May. 3rd, 2012

When I joined the federal public service in the mid-1970s, it was much more credentials-based than it is now. If you had a 3-year general Bachelor's degree, an honours (4-year) degree, a Master's degree-without-thesis or degree-with-thesis, or a PhD, you were guaranteed a specific minimum starting salary. And it was expected that for the first few years at least, you would have a good chance of getting regular raises and promotions based on your increasing value to your employer. Even somewhere around the late 1980s or early 1990s, I recall being asked, when I applied for a competitive process, for "certified copies" of my degrees, a request which even the degree-granting academic institutions were unsure how to handle! (The eventual solution?

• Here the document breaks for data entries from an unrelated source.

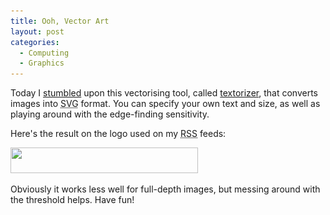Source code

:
 ```yaml
---
title: Ooh, Vector Art
layout: post
categories:
  - Computing
  - Graphics
---
```

Today I [stumbled](http://stumbleupon.com) upon this vectorising tool, called [textorizer](http://textorizer.whatfettle.com/), that converts images into <acronym title="Scalable Vector Graphics">SVG</acronym> format. You can specify your own text and size, as well as playing around with the edge-finding sensitivity.

Here's the result on the logo used on my <acronym title="Really Simple Syndication">RSS</acronym> feeds:

[<img class="alignnone size-medium wp-image-259" src="/assets/posts/2007/05/rss_logo.svg_-300x41.png" alt="" width="300" height="41" srcset="/assets/posts/2007/05/rss_logo.svg_-300x41.png 300w, /assets/posts/2007/05/rss_logo.svg_-500x69.png 500w, /assets/posts/2007/05/rss_logo.svg_.png 550w" sizes="(max-width: 300px) 100vw, 300px" />](/assets/posts/2007/05/rss_logo.svg_.png)

Obviously it works less well for full-depth images, but messing around with the threshold helps. Have fun!
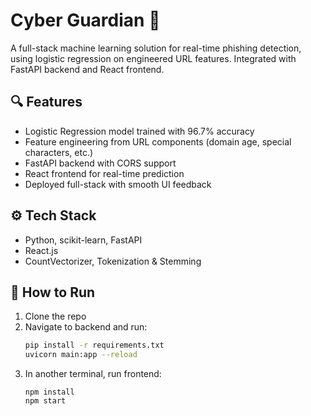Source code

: # Cyber Guardian 🔐

A full-stack machine learning solution for real-time phishing detection, using logistic regression on engineered URL features. Integrated with FastAPI backend and React frontend.

## 🔍 Features
- Logistic Regression model trained with 96.7% accuracy
- Feature engineering from URL components (domain age, special characters, etc.)
- FastAPI backend with CORS support
- React frontend for real-time prediction
- Deployed full-stack with smooth UI feedback

## ⚙️ Tech Stack
- Python, scikit-learn, FastAPI
- React.js
- CountVectorizer, Tokenization & Stemming

## 🚀 How to Run
1. Clone the repo
2. Navigate to backend and run:
   ```bash
   pip install -r requirements.txt
   uvicorn main:app --reload
3. In another terminal, run frontend:
   ```
   npm install
   npm start
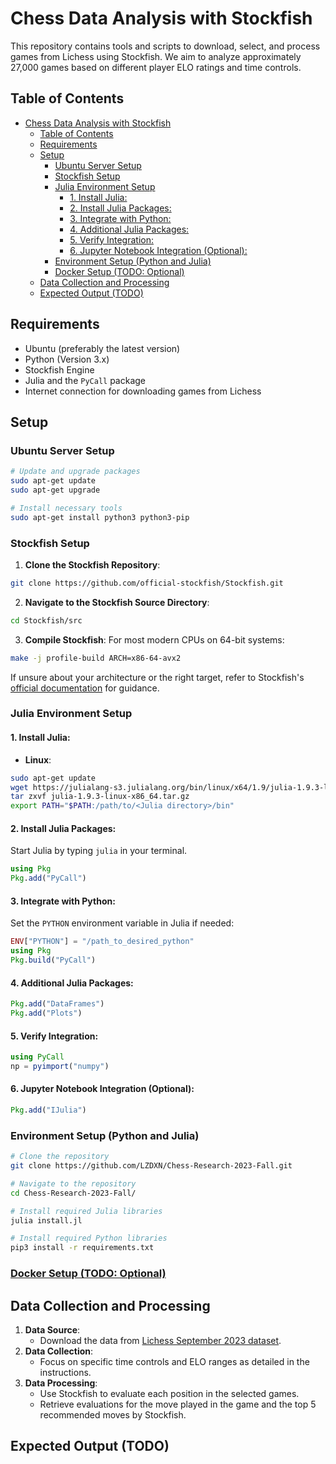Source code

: # Chess Data Analysis with Stockfish
This repository contains tools and scripts to download, select, and process games from Lichess using Stockfish. We aim to analyze approximately 27,000 games based on different player ELO ratings and time controls.

## Table of Contents
- [Chess Data Analysis with Stockfish](#chess-data-analysis-with-stockfish)
  - [Table of Contents](#table-of-contents)
  - [Requirements](#requirements)
  - [Setup](#setup)
    - [Ubuntu Server Setup](#ubuntu-server-setup)
    - [Stockfish Setup](#stockfish-setup)
    - [Julia Environment Setup](#julia-environment-setup)
      - [1. Install Julia:](#1-install-julia)
      - [2. Install Julia Packages:](#2-install-julia-packages)
      - [3. Integrate with Python:](#3-integrate-with-python)
      - [4. Additional Julia Packages:](#4-additional-julia-packages)
      - [5. Verify Integration:](#5-verify-integration)
      - [6. Jupyter Notebook Integration (Optional):](#6-jupyter-notebook-integration-optional)
    - [Environment Setup (Python and Julia)](#environment-setup-python-and-julia)
    - [Docker Setup (TODO: Optional)](#docker-setup-todo-optional)
  - [Data Collection and Processing](#data-collection-and-processing)
  - [Expected Output (TODO)](#expected-output-todo)

## Requirements
- Ubuntu (preferably the latest version)
- Python (Version 3.x)
- Stockfish Engine
- Julia and the `PyCall` package
- Internet connection for downloading games from Lichess

## Setup

### Ubuntu Server Setup
```bash
# Update and upgrade packages
sudo apt-get update
sudo apt-get upgrade

# Install necessary tools
sudo apt-get install python3 python3-pip
```

### Stockfish Setup

1. **Clone the Stockfish Repository**:
```bash
git clone https://github.com/official-stockfish/Stockfish.git
```

2. **Navigate to the Stockfish Source Directory**:
```bash
cd Stockfish/src
```

3. **Compile Stockfish**:
For most modern CPUs on 64-bit systems:
```bash
make -j profile-build ARCH=x86-64-avx2
```

If unsure about your architecture or the right target, refer to Stockfish's [official documentation](https://github.com/official-stockfish/Stockfish) for guidance.

### Julia Environment Setup

#### 1. Install Julia:
- **Linux**:
```bash
sudo apt-get update
wget https://julialang-s3.julialang.org/bin/linux/x64/1.9/julia-1.9.3-linux-x86_64.tar.gz
tar zxvf julia-1.9.3-linux-x86_64.tar.gz
export PATH="$PATH:/path/to/<Julia directory>/bin"
```

#### 2. Install Julia Packages:
Start Julia by typing `julia` in your terminal.

```julia
using Pkg
Pkg.add("PyCall")
```

#### 3. Integrate with Python:
Set the `PYTHON` environment variable in Julia if needed:

```julia
ENV["PYTHON"] = "/path_to_desired_python"
using Pkg
Pkg.build("PyCall")
```

#### 4. Additional Julia Packages:

```julia
Pkg.add("DataFrames")
Pkg.add("Plots")
```

#### 5. Verify Integration:

```julia
using PyCall
np = pyimport("numpy")
```

#### 6. Jupyter Notebook Integration (Optional):

```julia
Pkg.add("IJulia")
```

### Environment Setup (Python and Julia)
```bash
# Clone the repository
git clone https://github.com/LZDXN/Chess-Research-2023-Fall.git

# Navigate to the repository
cd Chess-Research-2023-Fall/

# Install required Julia libraries
julia install.jl

# Install required Python libraries
pip3 install -r requirements.txt
```

### [Docker Setup (TODO: Optional)](./Docker.md)

## Data Collection and Processing
1. **Data Source**: 
   - Download the data from [Lichess September 2023 dataset](https://database.lichess.org/).
2. **Data Collection**: 
   - Focus on specific time controls and ELO ranges as detailed in the instructions.
3. **Data Processing**: 
   - Use Stockfish to evaluate each position in the selected games. 
   - Retrieve evaluations for the move played in the game and the top 5 recommended moves by Stockfish.

## Expected Output (TODO)
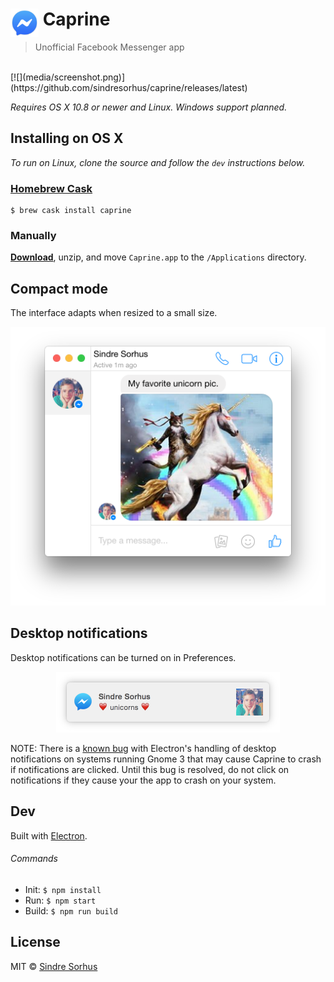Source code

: # <img src="media/Icon.png" width="45" align="left">&nbsp;Caprine

> Unofficial Facebook Messenger app

<br>
[![](media/screenshot.png)](https://github.com/sindresorhus/caprine/releases/latest)

*Requires OS X 10.8 or newer and Linux. Windows support planned.*

## Installing on OS X

*To run on Linux, clone the source and follow the ``dev`` instructions below.*

### [Homebrew Cask](http://caskroom.io)

```
$ brew cask install caprine
```

### Manually

[**Download**](https://github.com/sindresorhus/caprine/releases/latest), unzip, and move `Caprine.app` to the `/Applications` directory.


## Compact mode

The interface adapts when resized to a small size.

<div align="center"><img src="media/screenshot-compact.png" width="512"></div>


## Desktop notifications

Desktop notifications can be turned on in Preferences.

<div align="center"><img src="media/screenshot-notification.png" width="358"></div>

NOTE: There is a [known bug](https://github.com/atom/electron/issues/2294) with Electron's handling of desktop notifications on systems running Gnome 3 that may cause Caprine to crash if notifications are clicked. Until this bug is resolved, do not click on notifications if they cause your the app to crash on your system.

## Dev

Built with [Electron](http://electron.atom.io).

###### Commands

- Init: `$ npm install`
- Run: `$ npm start`
- Build: `$ npm run build`


## License

MIT © [Sindre Sorhus](http://sindresorhus.com)
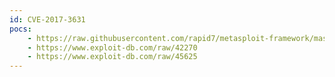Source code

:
 ```yaml
---
id: CVE-2017-3631
pocs:
    - https://raw.githubusercontent.com/rapid7/metasploit-framework/master/modules/exploits/solaris/local/rsh_stack_clash_priv_esc.rb
    - https://www.exploit-db.com/raw/42270
    - https://www.exploit-db.com/raw/45625
---
```

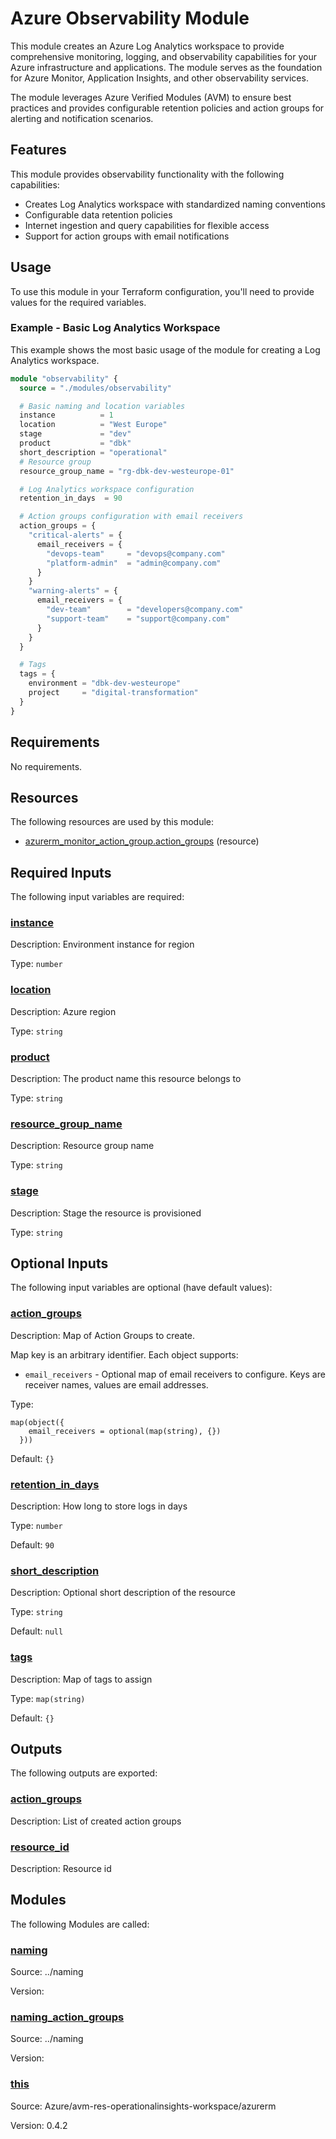 <!-- BEGIN_TF_DOCS -->
<!-- Code generated by terraform-docs. DO NOT EDIT. -->
# Azure Observability Module

This module creates an Azure Log Analytics workspace to provide comprehensive monitoring, logging, and observability capabilities for your Azure infrastructure and applications.
The module serves as the foundation for Azure Monitor, Application Insights, and other observability services.

The module leverages Azure Verified Modules (AVM) to ensure best practices and provides configurable retention policies and action groups for alerting and notification scenarios.

## Features

This module provides observability functionality with the following capabilities:

- Creates Log Analytics workspace with standardized naming conventions
- Configurable data retention policies
- Internet ingestion and query capabilities for flexible access
- Support for action groups with email notifications

## Usage

To use this module in your Terraform configuration, you'll need to provide values for the required variables.

### Example - Basic Log Analytics Workspace

This example shows the most basic usage of the module for creating a Log Analytics workspace.
```terraform
module "observability" {
  source = "./modules/observability"

  # Basic naming and location variables
  instance          = 1
  location          = "West Europe"
  stage             = "dev"
  product           = "dbk"
  short_description = "operational"
  # Resource group
  resource_group_name = "rg-dbk-dev-westeurope-01"

  # Log Analytics workspace configuration
  retention_in_days  = 90

  # Action groups configuration with email receivers
  action_groups = {
    "critical-alerts" = {
      email_receivers = {
        "devops-team"     = "devops@company.com"
        "platform-admin"  = "admin@company.com"
      }
    }
    "warning-alerts" = {
      email_receivers = {
        "dev-team"        = "developers@company.com"
        "support-team"    = "support@company.com"
      }
    }
  }

  # Tags
  tags = {
    environment = "dbk-dev-westeurope"
    project     = "digital-transformation"
  }
}
```

<!-- markdownlint-disable MD033 -->
## Requirements

No requirements.

## Resources

The following resources are used by this module:

- [azurerm_monitor_action_group.action_groups](https://registry.terraform.io/providers/hashicorp/azurerm/latest/docs/resources/monitor_action_group) (resource)

<!-- markdownlint-disable MD013 -->
## Required Inputs

The following input variables are required:

### <a name="input_instance"></a> [instance](#input\_instance)

Description: Environment instance for region

Type: `number`

### <a name="input_location"></a> [location](#input\_location)

Description: Azure region

Type: `string`

### <a name="input_product"></a> [product](#input\_product)

Description: The product name this resource belongs to

Type: `string`

### <a name="input_resource_group_name"></a> [resource\_group\_name](#input\_resource\_group\_name)

Description: Resource group name

Type: `string`

### <a name="input_stage"></a> [stage](#input\_stage)

Description: Stage the resource is provisioned

Type: `string`

## Optional Inputs

The following input variables are optional (have default values):

### <a name="input_action_groups"></a> [action\_groups](#input\_action\_groups)

Description: Map of Action Groups to create.

Map key is an arbitrary identifier. Each object supports:

- `email_receivers` - Optional map of email receivers to configure. Keys are receiver names, values are email addresses.

Type:

```hcl
map(object({
    email_receivers = optional(map(string), {})
  }))
```

Default: `{}`

### <a name="input_retention_in_days"></a> [retention\_in\_days](#input\_retention\_in\_days)

Description: How long to store logs in days

Type: `number`

Default: `90`

### <a name="input_short_description"></a> [short\_description](#input\_short\_description)

Description: Optional short description of the resource

Type: `string`

Default: `null`

### <a name="input_tags"></a> [tags](#input\_tags)

Description: Map of tags to assign

Type: `map(string)`

Default: `{}`

## Outputs

The following outputs are exported:

### <a name="output_action_groups"></a> [action\_groups](#output\_action\_groups)

Description: List of created action groups

### <a name="output_resource_id"></a> [resource\_id](#output\_resource\_id)

Description: Resource id

## Modules

The following Modules are called:

### <a name="module_naming"></a> [naming](#module\_naming)

Source: ../naming

Version:

### <a name="module_naming_action_groups"></a> [naming\_action\_groups](#module\_naming\_action\_groups)

Source: ../naming

Version:

### <a name="module_this"></a> [this](#module\_this)

Source: Azure/avm-res-operationalinsights-workspace/azurerm

Version: 0.4.2

<!-- END_TF_DOCS -->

I was to bring the original degrees in when I came for my interview and someone from Human Resources would photocopy them and attach a note stating that she had seen the originals.)

Nowadays, it seems everyone is into "competencies". Sounds great in theory, right? After all, no one wants incompetent employees, especially when even the competent ones are stretched much too thinly to cover the work that needs to be done.

Parallel to that is the demand for "generic" job descriptions to streamline the recruitment and hiring processes. Again, most people would love to shorten the time required to get qualified staff in place. (Though as an aside which merits a blog entry all on its own,I think it must be said that safeguarding the merit principle takes a certain amount of time and energy. An equitable public service with a composition reflecting that of the country as a whole is a value worth striving to protect. Private sector employers, while they might do well to emulate the public sector in some respects, simply do not face the same constraints.)

The problem is that the skill set of knowledge workers is NOT made up primarily of generic skills, and that's precisely what makes those workers so valuable in the first place.

Faced with demands for "competency-based" recruitment and "generic" job descriptions in order to expedite staffing, overburdened human resources officers are understandably inclined to craft job descriptions based mainly on what we used to call the "soft skills", things like being a team player, having a superior service orientation, having good communication skills, being committed to life-long learning, and so on. Certainly these skills are important. But how do you measure them? And should they be valued at the expense of that body of scarce professional and technical knowledge and expertise that is implied by an advanced degree?

What seems to me to be happening is that the "personal suitability" cluster of attributes, which used to be weighted at about ten or at most fifteen percent of the ultimate hiring decision for a professional employee, is now accorded more like eighty-five or ninety percent weight in the decision. The relative weights of the "hard skills" and "soft skills" have been effectively reversed.

But is that just a question of different needs in today's workplace, I hear you ask?

Well, look at it this way. Supposing doctors were chosen strictly on the basis of their "bedside manner" with no regard to their area of specialization. It's all very well to reduce wait-times, to have doctors who truly listen to what their patients have to say, to make the patient's experience in the doctor's office a little more pleasant. But at the end of the day, if that wonderfully personable, service-oriented doctor lacks the expertise and professional judgement to make a reliable diagnosis and prescribe an appropriate course of treatment, the lives and health of the patients will be needlessly placed in jeopardy.

There is a similar problem with this emphasis on "front-line" services at the expense of "back-room" services. Fact is, front-line service is often merely the tip of the iceberg. The back-room services are the rest of it - or perhaps more accurately, the foundation that keeps the building standing and working the way it should. We've seen a few scandals over mismanagement of medical records and to my mind that can only get worse if we continue to focus only on those activities that are conducted in public areas.

A degree or diploma or certificate is, or ought to be, a shorthand guarantee that a prospective employee has at least a certain minimal set of skills and attributes - a necessary and often sufficient condition for at least an entry-level job in that person's field of expertise. And if you had to make the choice, wouldn't you rather hire people based on what they've demonstrated over a period of years that they are capable of, rather than on their bubbly personality that won you over during an hour-long interview?